■ EXERCISE
Below is a listing from which only part is wanted; return exactly the lines from the one with "If you need" up to and including the one with "## Your job".

■ GIVEN DATA
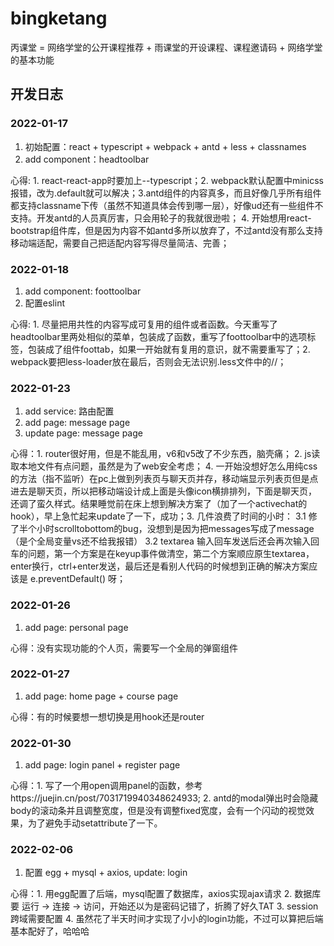 # bingketang
丙课堂 = 网络学堂的公开课程推荐 + 雨课堂的开设课程、课程邀请码 + 网络学堂的基本功能

## 开发日志
### 2022-01-17
1.  初始配置：react + typescript + webpack + antd + less + classnames
2.  add component：headtoolbar

心得: 1. react-react-app时要加上--typescript；2. webpack默认配置中minicss报错，改为.default就可以解决；3.antd组件的内容真多，而且好像几乎所有组件都支持classname下传（虽然不知道具体会传到哪一层），好像ud还有一些组件不支持。开发antd的人员真厉害，只会用轮子的我就很逊啦； 4. 开始想用react-bootstrap组件库，但是因为内容不如antd多所以放弃了，不过antd没有那么支持移动端适配，需要自己把适配内容写得尽量简洁、完善；

### 2022-01-18
1.  add component: foottoolbar
2.  配置eslint

心得: 1. 尽量把用共性的内容写成可复用的组件或者函数。今天重写了headtoolbar里两处相似的菜单，包装成了函数，重写了foottoolbar中的选项标签，包装成了组件foottab，如果一开始就有复用的意识，就不需要重写了；2. webpack要把less-loader放在最后，否则会无法识别.less文件中的//；

### 2022-01-23
1. add service: 路由配置
2. add page: message page
3. update page: message page

心得：1. router很好用，但是不能乱用，v6和v5改了不少东西，脑壳痛； 2. js读取本地文件有点问题，虽然是为了web安全考虑； 4. 一开始没想好怎么用纯css的方法（指不监听）在pc上做到列表页与聊天页并存，移动端显示列表页但是点进去是聊天页，所以把移动端设计成上面是头像icon横排排列，下面是聊天页，还调了蛮久样式。结果睡觉前在床上想到解决方案了（加了一个activechat的hook），早上急忙起来update了一下，成功；3. 几件浪费了时间的小时： 3.1 修了半个小时scrolltobottom的bug，没想到是因为把messages写成了message（是个全局变量vs还不给我报错） 3.2 textarea 输入回车发送后还会再次输入回车的问题，第一个方案是在keyup事件做清空，第二个方案顺应原生textarea，enter换行，ctrl+enter发送，最后还是看别人代码的时候想到正确的解决方案应该是 e.preventDefault() 呀； 

### 2022-01-26
1. add page: personal page

心得：没有实现功能的个人页，需要写一个全局的弹窗组件

### 2022-01-27
1. add page: home page + course page

心得：有的时候要想一想切换是用hook还是router

### 2022-01-30
1. add page: login panel + register page

心得：1. 写了一个用open调用panel的函数，参考https://juejin.cn/post/7031719940348624933; 2. antd的modal弹出时会隐藏body的滚动条并且调整宽度，但是没有调整fixed宽度，会有一个闪动的视觉效果，为了避免手动setattribute了一下。

### 2022-02-06
1. 配置 egg + mysql + axios, update: login

心得：1. 用egg配置了后端，mysql配置了数据库，axios实现ajax请求 2. 数据库要 运行 -> 连接 -> 访问，开始还以为是密码记错了，折腾了好久TAT 3. session跨域需要配置 4. 虽然花了半天时间才实现了小小的login功能，不过可以算把后端基本配好了，哈哈哈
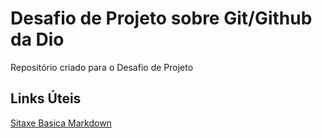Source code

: # Desafio de Projeto sobre Git/Github da Dio
Repositório criado para o Desafio de Projeto

## Links Úteis
[Sitaxe Basica Markdown](https://www.makdownguide.org/basic-syntax/)

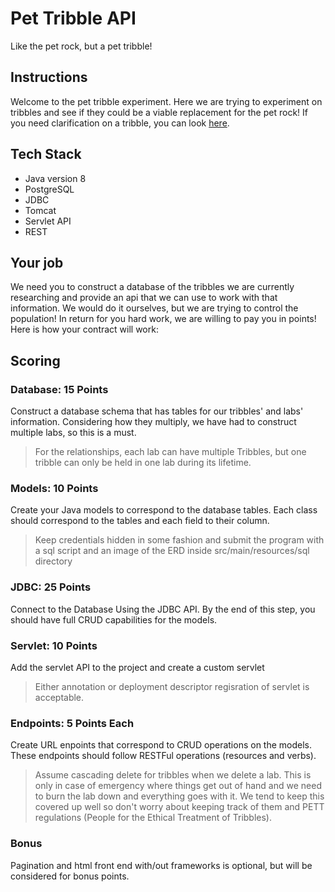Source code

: # Pet Tribble API
Like the pet rock, but a pet tribble!

## Instructions
Welcome to the pet tribble experiment. Here we are trying to experiment on tribbles and see if they could be a viable replacement for the pet rock!
If you need clarification on a tribble, you can look [here](https://en.wikipedia.org/wiki/Tribble). 

## Tech Stack
- Java version 8
- PostgreSQL
- JDBC
- Tomcat
- Servlet API
- REST

## Your job
We need you to construct a database of the tribbles we are currently researching and provide an api that we can use to work with that information. We would do it ourselves, but we are trying to control the population! 
In return for you hard work, we are willing to pay you in points! Here is how your contract will work:

## Scoring

### Database: 15 Points
Construct a database schema that has tables for our tribbles' and labs' information. Considering how they multiply, we have had to construct multiple labs, so this is a must.
> For the relationships, each lab can have multiple Tribbles, but one tribble can only be held in one lab during its lifetime.

### Models: 10 Points
Create your Java models to correspond to the database tables. Each class should correspond to the tables and each field to their column.
> Keep credentials hidden in some fashion and submit the program with a sql script and an image of the ERD inside src/main/resources/sql directory

### JDBC: 25 Points
Connect to the Database Using the JDBC API. By the end of this step, you should have full CRUD capabilities for the models.

### Servlet: 10 Points
Add the servlet API to the project and create a custom servlet
> Either annotation or deployment descriptor regisration of servlet is acceptable.

### Endpoints: 5 Points Each
Create URL enpoints that correspond to CRUD operations on the models. These endpoints should follow RESTFul operations (resources and verbs). 
> Assume cascading delete for tribbles when we delete a lab. This is only in case of emergency where things get out of hand and we need to burn the lab down and everything goes with it. We tend to keep this covered up well so don't worry about keeping track of them and PETT regulations (People for the Ethical Treatment of Tribbles).

### Bonus
Pagination and html front end with/out frameworks is optional, but will be considered for bonus points.
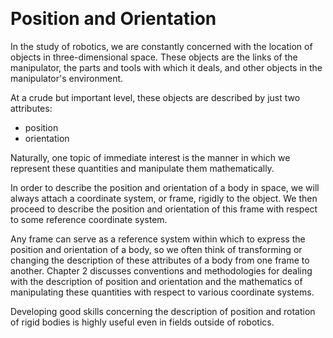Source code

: &emsp;
# Position and Orientation

In the study of robotics, we are constantly concerned with the location of objects in three-dimensional space. These objects are the links of the manipulator, the parts and tools with which it deals, and other objects in the manipulator's environment.

At a crude but important level, these objects are described by just two attributes:
- position
- orientation

Naturally, one topic of immediate interest is the manner in which we represent these quantities and manipulate them mathematically.


In order to describe the position and orientation of a body in space, we will always attach a coordinate system, or frame, rigidly to the object. We then proceed to describe the position and orientation of this frame with respect to some reference coordinate system. 


Any frame can serve as a reference system within which to express the position and orientation of a body, so we often think of transforming or changing the description of these attributes of a body from one frame to another. Chapter 2 discusses conventions and methodologies for dealing with the description of position and orientation and the mathematics of manipulating these quantities with respect to various coordinate systems.



Developing good skills concerning the description of position and rotation of rigid bodies is highly useful even in fields outside of robotics.

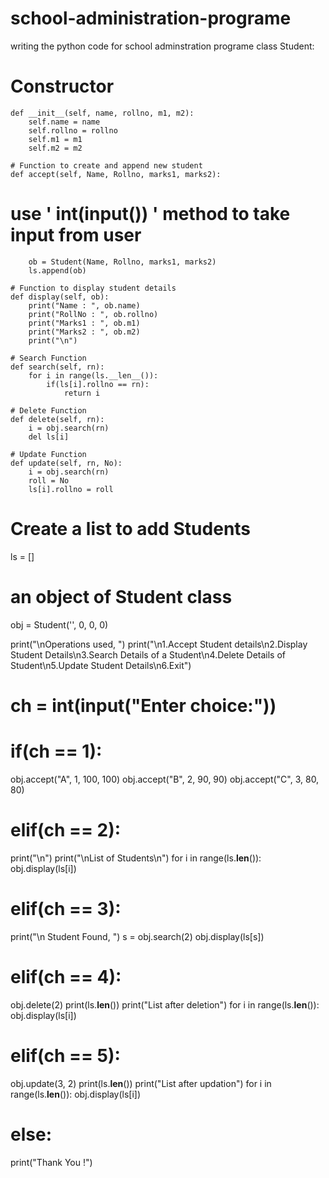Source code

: # school-administration-programe
writing the python code for school adminstration programe
class Student:
 
  # Constructor
    def __init__(self, name, rollno, m1, m2):
        self.name = name
        self.rollno = rollno
        self.m1 = m1
        self.m2 = m2
 
    # Function to create and append new student
    def accept(self, Name, Rollno, marks1, marks2):
   
  # use ' int(input()) ' method to take input from user
        ob = Student(Name, Rollno, marks1, marks2)
        ls.append(ob)
 
    # Function to display student details
    def display(self, ob):
        print("Name : ", ob.name)
        print("RollNo : ", ob.rollno)
        print("Marks1 : ", ob.m1)
        print("Marks2 : ", ob.m2)
        print("\n")
 
    # Search Function
    def search(self, rn):
        for i in range(ls.__len__()):
            if(ls[i].rollno == rn):
                return i
 
    # Delete Function
    def delete(self, rn):
        i = obj.search(rn)
        del ls[i]
 
    # Update Function
    def update(self, rn, No):
        i = obj.search(rn)
        roll = No
        ls[i].rollno = roll
 
 
# Create a list to add Students
ls = []
# an object of Student class
obj = Student('', 0, 0, 0)
 
print("\nOperations used, ")
print("\n1.Accept Student details\n2.Display Student Details\n3.Search Details of a Student\n4.Delete Details of Student\n5.Update Student Details\n6.Exit")
 
# ch = int(input("Enter choice:"))
# if(ch == 1):
obj.accept("A", 1, 100, 100)
obj.accept("B", 2, 90, 90)
obj.accept("C", 3, 80, 80)
 
# elif(ch == 2):
print("\n")
print("\nList of Students\n")
for i in range(ls.__len__()):
    obj.display(ls[i])
 
# elif(ch == 3):
print("\n Student Found, ")
s = obj.search(2)
obj.display(ls[s])
 
# elif(ch == 4):
obj.delete(2)
print(ls.__len__())
print("List after deletion")
for i in range(ls.__len__()):
    obj.display(ls[i])
 
# elif(ch == 5):
obj.update(3, 2)
print(ls.__len__())
print("List after updation")
for i in range(ls.__len__()):
    obj.display(ls[i])
 
# else:
print("Thank You !")
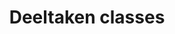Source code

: ---
title: Deeltaken classes
tags:
- 4cid/deeltaken-collectie
- Deeltaken/C#/basics
- HBO-i/niveau-2
---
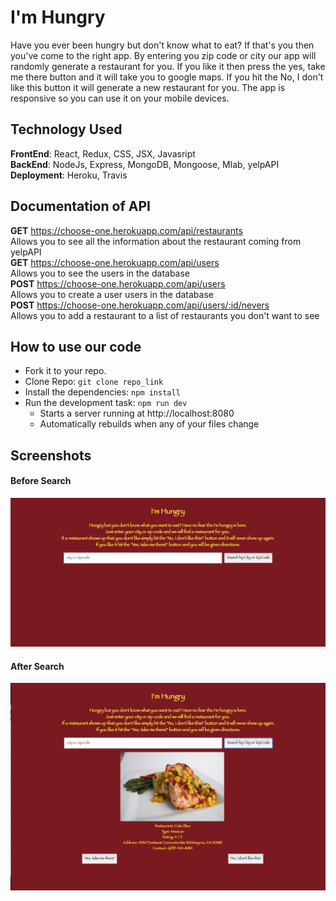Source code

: # I'm Hungry
Have you ever been hungry but don't know what to eat? If that's you then you've come to the right app. By entering you zip code or city our app will randomly generate a restaurant for you. If you like it then press the yes, take me there button and it will take you to google maps. If you hit the No, I don't like this button it will generate a new restaurant for you. The app is responsive so you can use it on your mobile devices.


## Technology Used
**FrontEnd**: React, Redux, CSS, JSX, Javasript <br/>
**BackEnd**: NodeJs, Express, MongoDB, Mongoose, Mlab, yelpAPI <br/>
**Deployment**: Heroku, Travis  <br/>

## Documentation of API <br/>
**GET** https://choose-one.herokuapp.com/api/restaurants <br/>
Allows you to see all the information about the restaurant coming from yelpAPI <br/>
**GET** https://choose-one.herokuapp.com/api/users <br/>
Allows you to see the users in the database <br/>
**POST** https://choose-one.herokuapp.com/api/users <br/>
Allows you to create a user users in the database <br/>
**POST** https://choose-one.herokuapp.com/api/users/:id/nevers <br/>
Allows you to add a restaurant to a list of restaurants you don't want to see <br/>

## How to use our code <br/>
* Fork it to your repo.
* Clone Repo: `git clone repo_link`
* Install the dependencies: `npm install`
* Run the development task: `npm run dev`
    * Starts a server running at http://localhost:8080
    * Automatically rebuilds when any of your files change

## Screenshots <br/>

#### Before Search <br/>
![Before Entering Location](images/BeforeSearch.png "Before Search")<br/>

#### After Search <br/>
![After Entering Location](images/AfterSearch.png "After Search")<br/>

■ EXERCISE SOLUTION
If you need clarification on a tribble, you can look [here](https://en.wikipedia.org/wiki/Tribble). 

## Tech Stack
- Java version 8
- PostgreSQL
- JDBC
- Tomcat
- Servlet API
- REST

## Your job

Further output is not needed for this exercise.